Internationales Kolloquium:
Das Portrait im 18. Jahrhundert in Europa. Kunstwerk – Soziale Praxis – Transfer.

Konzept & Organisation: Markus A. Castor (DFK Paris), Martin Schieder (Universität Leipzig), Marlen Schneider (Université Grenoble Alpes/LARHRA).

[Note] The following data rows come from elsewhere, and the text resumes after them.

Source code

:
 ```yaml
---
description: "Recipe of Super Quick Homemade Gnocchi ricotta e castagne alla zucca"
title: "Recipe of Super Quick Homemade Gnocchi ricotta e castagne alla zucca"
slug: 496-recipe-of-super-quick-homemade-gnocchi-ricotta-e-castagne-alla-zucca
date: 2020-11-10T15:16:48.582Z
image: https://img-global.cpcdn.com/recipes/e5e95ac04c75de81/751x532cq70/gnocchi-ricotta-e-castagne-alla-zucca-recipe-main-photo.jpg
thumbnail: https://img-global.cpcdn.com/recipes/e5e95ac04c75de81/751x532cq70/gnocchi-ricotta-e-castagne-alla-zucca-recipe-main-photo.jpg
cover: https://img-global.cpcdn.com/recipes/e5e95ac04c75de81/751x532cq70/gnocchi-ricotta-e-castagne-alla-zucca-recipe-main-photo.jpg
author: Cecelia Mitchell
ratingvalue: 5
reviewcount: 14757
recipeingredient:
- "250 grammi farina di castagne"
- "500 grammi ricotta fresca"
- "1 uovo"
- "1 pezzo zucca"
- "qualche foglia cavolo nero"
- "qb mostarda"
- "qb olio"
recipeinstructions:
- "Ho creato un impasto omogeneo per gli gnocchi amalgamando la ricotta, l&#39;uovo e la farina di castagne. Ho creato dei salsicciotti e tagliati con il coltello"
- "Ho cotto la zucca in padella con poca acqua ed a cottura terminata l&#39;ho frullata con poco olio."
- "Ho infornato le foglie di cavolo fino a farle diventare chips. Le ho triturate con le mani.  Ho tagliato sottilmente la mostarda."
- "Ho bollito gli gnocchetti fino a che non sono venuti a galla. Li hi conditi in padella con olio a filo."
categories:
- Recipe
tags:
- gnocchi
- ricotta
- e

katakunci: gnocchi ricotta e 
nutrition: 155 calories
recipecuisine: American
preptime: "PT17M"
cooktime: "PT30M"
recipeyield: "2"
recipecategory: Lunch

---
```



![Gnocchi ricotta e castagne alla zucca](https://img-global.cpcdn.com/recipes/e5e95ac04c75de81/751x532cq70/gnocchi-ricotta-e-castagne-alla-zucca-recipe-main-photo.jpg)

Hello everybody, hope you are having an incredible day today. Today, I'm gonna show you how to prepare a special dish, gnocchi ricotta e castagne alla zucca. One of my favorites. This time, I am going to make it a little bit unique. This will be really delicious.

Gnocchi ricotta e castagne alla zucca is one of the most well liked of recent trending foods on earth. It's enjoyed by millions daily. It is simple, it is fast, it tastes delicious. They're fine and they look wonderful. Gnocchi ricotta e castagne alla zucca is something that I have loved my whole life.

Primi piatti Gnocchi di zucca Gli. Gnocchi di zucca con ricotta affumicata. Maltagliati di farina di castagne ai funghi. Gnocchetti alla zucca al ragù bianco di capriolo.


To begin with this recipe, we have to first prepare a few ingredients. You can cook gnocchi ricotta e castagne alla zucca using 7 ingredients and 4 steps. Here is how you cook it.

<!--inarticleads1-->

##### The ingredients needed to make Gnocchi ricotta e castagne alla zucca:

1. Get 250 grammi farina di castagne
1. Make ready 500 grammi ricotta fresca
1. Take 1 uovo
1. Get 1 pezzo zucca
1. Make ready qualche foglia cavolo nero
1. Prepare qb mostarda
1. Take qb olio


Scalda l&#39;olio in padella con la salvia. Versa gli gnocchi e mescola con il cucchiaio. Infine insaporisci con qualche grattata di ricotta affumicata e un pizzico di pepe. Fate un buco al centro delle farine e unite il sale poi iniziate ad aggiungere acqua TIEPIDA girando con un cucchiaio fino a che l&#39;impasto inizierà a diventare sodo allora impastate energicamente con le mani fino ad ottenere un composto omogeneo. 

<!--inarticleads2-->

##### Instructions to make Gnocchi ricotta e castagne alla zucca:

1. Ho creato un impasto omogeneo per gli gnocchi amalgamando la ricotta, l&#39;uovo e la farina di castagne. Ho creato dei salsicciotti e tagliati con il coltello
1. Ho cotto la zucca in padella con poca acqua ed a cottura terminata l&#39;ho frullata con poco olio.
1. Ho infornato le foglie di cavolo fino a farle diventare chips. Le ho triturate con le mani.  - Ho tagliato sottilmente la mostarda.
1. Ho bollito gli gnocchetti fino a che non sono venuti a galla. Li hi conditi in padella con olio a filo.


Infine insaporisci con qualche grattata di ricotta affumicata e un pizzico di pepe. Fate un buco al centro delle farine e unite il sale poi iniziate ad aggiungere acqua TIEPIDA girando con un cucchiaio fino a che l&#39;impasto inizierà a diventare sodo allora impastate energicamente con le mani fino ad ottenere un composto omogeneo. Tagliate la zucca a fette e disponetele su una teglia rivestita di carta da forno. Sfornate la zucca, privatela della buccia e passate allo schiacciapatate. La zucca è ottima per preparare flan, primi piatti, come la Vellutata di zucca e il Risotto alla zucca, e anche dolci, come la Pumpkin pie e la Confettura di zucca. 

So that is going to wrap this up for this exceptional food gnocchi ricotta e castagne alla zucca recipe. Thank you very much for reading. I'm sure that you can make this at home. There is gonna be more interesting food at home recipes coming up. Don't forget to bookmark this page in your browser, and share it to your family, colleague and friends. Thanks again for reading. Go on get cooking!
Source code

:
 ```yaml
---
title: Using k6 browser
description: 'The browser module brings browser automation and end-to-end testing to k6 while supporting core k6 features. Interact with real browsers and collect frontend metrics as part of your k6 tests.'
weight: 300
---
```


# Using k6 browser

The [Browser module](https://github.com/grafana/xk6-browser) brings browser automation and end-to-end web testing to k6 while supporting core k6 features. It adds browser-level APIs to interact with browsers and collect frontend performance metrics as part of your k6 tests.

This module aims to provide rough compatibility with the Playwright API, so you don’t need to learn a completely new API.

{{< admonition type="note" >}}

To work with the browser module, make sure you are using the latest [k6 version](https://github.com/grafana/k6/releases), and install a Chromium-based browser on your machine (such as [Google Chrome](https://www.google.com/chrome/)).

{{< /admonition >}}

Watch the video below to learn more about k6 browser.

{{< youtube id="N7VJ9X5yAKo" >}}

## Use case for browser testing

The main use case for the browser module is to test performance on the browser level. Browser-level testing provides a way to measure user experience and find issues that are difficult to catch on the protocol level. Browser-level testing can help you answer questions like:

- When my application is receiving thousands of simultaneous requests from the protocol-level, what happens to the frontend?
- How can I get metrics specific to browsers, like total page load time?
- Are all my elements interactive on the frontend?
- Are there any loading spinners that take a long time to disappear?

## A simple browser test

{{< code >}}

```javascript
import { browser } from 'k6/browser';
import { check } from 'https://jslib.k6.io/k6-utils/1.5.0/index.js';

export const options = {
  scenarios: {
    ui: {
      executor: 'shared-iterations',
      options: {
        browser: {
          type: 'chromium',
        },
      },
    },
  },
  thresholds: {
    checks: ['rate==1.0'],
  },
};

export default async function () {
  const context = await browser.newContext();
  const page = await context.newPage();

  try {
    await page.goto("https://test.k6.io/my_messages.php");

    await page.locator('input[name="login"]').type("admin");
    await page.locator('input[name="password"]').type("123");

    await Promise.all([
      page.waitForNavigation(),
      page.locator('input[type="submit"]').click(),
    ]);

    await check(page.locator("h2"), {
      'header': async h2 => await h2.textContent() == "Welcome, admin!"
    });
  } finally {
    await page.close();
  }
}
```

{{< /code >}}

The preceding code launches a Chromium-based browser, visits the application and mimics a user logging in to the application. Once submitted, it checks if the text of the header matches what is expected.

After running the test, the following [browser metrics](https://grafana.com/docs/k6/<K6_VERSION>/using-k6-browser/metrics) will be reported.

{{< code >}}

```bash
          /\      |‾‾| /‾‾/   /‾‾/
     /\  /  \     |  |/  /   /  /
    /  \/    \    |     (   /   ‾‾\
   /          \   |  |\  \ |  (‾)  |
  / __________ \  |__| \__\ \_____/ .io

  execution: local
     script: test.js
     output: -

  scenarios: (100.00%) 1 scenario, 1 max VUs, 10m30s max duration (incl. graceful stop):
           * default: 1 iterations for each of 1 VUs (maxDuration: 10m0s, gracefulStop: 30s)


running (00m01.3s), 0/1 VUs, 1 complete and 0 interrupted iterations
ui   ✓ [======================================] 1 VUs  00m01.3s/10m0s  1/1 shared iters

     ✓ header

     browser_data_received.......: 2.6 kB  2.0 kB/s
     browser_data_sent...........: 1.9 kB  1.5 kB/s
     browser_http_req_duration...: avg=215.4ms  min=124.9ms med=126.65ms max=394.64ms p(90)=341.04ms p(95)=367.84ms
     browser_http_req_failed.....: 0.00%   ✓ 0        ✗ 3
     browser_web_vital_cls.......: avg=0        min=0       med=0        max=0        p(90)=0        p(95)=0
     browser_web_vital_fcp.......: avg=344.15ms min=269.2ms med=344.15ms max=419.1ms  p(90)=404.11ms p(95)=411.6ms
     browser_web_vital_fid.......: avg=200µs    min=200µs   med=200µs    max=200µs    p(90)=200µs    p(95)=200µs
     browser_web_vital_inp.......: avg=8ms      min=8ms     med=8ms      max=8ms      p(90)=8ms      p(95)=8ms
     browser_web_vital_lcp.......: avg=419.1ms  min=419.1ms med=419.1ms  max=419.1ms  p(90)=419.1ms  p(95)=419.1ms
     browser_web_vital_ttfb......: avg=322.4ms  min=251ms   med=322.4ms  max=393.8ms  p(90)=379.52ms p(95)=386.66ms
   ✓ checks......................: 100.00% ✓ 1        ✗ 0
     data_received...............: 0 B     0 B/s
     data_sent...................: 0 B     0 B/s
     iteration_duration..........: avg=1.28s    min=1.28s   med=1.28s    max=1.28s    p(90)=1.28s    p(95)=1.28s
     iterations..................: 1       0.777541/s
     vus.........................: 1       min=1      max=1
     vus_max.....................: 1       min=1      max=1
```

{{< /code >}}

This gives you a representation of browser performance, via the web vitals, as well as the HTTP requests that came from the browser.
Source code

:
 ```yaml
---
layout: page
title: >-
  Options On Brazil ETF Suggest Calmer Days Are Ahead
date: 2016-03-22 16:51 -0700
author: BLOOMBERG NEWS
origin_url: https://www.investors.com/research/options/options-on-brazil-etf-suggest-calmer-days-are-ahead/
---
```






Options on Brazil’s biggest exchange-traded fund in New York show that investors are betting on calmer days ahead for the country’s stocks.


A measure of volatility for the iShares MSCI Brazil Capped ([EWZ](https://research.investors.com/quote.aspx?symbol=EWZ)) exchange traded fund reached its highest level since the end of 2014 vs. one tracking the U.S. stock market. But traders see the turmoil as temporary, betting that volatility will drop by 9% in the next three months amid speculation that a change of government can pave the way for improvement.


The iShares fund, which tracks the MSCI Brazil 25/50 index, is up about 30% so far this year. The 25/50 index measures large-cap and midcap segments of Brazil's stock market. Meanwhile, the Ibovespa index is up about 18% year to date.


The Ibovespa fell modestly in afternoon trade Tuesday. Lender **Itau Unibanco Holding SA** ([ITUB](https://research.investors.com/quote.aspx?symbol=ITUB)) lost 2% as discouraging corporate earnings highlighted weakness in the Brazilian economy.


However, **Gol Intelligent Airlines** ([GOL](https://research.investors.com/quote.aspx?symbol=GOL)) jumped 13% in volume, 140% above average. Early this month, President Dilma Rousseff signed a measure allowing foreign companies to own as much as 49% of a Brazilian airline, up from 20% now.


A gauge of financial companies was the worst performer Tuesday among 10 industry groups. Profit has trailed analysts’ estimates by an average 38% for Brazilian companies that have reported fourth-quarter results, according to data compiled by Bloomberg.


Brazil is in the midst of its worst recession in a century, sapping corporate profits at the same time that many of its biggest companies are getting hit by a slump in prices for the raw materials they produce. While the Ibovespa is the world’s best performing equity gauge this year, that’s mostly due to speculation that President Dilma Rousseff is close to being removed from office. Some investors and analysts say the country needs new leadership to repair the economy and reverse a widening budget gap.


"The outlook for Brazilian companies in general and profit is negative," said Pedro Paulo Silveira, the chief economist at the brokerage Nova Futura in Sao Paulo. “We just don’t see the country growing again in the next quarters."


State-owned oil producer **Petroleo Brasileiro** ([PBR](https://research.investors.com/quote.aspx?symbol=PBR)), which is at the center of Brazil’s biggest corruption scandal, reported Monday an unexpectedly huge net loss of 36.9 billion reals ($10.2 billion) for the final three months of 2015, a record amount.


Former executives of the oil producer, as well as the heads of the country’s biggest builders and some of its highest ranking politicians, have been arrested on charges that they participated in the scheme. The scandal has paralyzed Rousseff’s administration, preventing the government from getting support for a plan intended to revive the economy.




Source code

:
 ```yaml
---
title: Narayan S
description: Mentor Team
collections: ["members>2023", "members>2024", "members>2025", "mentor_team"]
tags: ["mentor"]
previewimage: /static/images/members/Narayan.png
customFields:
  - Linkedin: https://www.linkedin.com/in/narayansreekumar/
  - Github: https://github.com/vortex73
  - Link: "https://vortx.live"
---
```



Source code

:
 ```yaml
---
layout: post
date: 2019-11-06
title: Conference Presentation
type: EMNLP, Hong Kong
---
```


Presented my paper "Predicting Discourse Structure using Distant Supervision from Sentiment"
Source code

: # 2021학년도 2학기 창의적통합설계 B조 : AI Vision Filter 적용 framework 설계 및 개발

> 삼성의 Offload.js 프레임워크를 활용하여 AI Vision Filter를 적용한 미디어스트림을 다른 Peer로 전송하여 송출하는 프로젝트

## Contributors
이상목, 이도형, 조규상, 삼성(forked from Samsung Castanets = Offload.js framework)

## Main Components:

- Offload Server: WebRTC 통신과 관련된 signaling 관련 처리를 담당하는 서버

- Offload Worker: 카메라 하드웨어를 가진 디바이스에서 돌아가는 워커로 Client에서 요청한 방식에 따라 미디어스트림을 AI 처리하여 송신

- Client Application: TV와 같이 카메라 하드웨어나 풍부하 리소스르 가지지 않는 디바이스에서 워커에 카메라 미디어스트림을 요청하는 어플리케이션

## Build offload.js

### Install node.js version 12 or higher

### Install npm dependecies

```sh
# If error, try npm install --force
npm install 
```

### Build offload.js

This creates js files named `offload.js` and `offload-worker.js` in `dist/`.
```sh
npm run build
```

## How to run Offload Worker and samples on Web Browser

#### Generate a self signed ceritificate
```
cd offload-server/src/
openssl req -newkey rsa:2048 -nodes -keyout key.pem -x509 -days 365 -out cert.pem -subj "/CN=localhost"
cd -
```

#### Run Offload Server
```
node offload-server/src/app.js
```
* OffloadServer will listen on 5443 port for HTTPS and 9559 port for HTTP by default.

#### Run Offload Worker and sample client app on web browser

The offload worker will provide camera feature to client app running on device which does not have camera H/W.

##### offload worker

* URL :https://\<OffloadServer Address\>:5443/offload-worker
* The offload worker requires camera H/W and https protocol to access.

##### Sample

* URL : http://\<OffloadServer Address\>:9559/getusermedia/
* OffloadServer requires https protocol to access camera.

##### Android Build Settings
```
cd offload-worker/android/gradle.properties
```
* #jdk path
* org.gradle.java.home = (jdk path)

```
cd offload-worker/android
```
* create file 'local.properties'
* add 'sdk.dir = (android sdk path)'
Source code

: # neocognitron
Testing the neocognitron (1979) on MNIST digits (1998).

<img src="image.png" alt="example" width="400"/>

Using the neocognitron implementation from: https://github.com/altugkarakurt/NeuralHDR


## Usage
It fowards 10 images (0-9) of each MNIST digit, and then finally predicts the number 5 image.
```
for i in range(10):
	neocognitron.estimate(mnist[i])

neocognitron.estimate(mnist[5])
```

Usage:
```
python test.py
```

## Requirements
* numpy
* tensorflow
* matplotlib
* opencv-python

„Meine Kinder, ich warne euch: Das bin nicht ich. An einem Tage hatte ich hundert verschiedene Gesichter, je nach den Umständen, von denen ich betroffen war. Ich war heiter, traurig, verträumt, zärtlich, heftig, leidenschaftlich, enthusiastisch; aber nie war ich so, wie ihr mich hier seht.“ Mit diesen Worten empörte sich Denis Diderot über sein eigenes, von Louis Michel Van Loo gemaltes Portrait, das 1767 im Salon der Académie royale de peinture et de sculpture ausgestellt wurde. Seine Kritik spiegelt die oft widersprüchlichen Herausforderungen der Portraitkunst im 18. Jahrhundert wider: Als Mittel sozialer Distinktion, als Gegenstand des Andenkens, oder als Ausdrucksträger von Gefühlen sollte das Portrait dazu dienen, sowohl die Persönlichkeit des Individuums als auch dessen Rang in der Gesellschaft zu erfassen. Mehr noch, zu den antagonistischen Prinzipien der Ähnlichkeit und der Idealisierung trat die Erwartung hinzu, dass das Portrait von hoher künstlerischer Qualität sein müsse, was ihm nach Diderot seine eigentliche Bedeutung für künftige Generationen verleihe: „Das von einem Schmierfinken zusammengeschusterte Portrait stirbt mit der Person, dasjenige eines kunstfertigen Mannes bleibt für immer.“
Tatsächlich war die Portraitkunst in den Jahrzehnten zwischen dem Höhepunkt des Absolutismus und den politischen, sozialen und intellektuellen Umwälzungen der Revolutionszeit von einem außergewöhnlichen künstlerischen Reichtum gekennzeichnet. Das Portrait wurde zum Spiegel einer sich wandelnden Gesellschaft, zum Ausdrucksmittel einer bis dahin unbekannten „Physiognomisierung“ der Öffentlichkeit (Willibald Sauerländer). Könige, der Adel der Hauptstadt und der Provinzen, wohlhabende Bürger, Künstler und Intellektuelle, Männer, Frauen und Kinder wurden mit einer bis dato ungekannten Variabilität dargestellt, je nach ihrem Geschlecht, sozialen Status und nach den Aufgaben und Funktionen des Portraits. Zwischen machtpolitischer Demonstration und Darstellung persönlicher Gefühlslagen, zwischen verschönernder Maskerade und wahrheitsgetreuer Ähnlichkeit schwankend, existierten zeitgleich die unterschiedlichsten Formen der Darstellung und waren einem ständigen Wandel unterworfen, der von einer Ausdifferenzierung des Geschmacks und der Moden begünstigt wurde. Ebenso trugen die Veränderungen auf dem Kunstmarkt sowie die allmähliche Etablierung öffentlicher Ausstellungen zur Vielfalt der Portraitkunst bei, institutionelle Kodifizierungen wichen außerakademischen Urteilen. Nicht zuletzt zeugt die mit der „niederen“ Gattung erblühende Porträtkritik von dem Spannungsfeld zwischen den gesellschaftlichen Funktionen der Bildnisse einerseits und einem künstlerisch-autonomen Anspruch andererseits – eine Polarisierung, die wesentlich zur Dynamik des Porträts beigetragen hat.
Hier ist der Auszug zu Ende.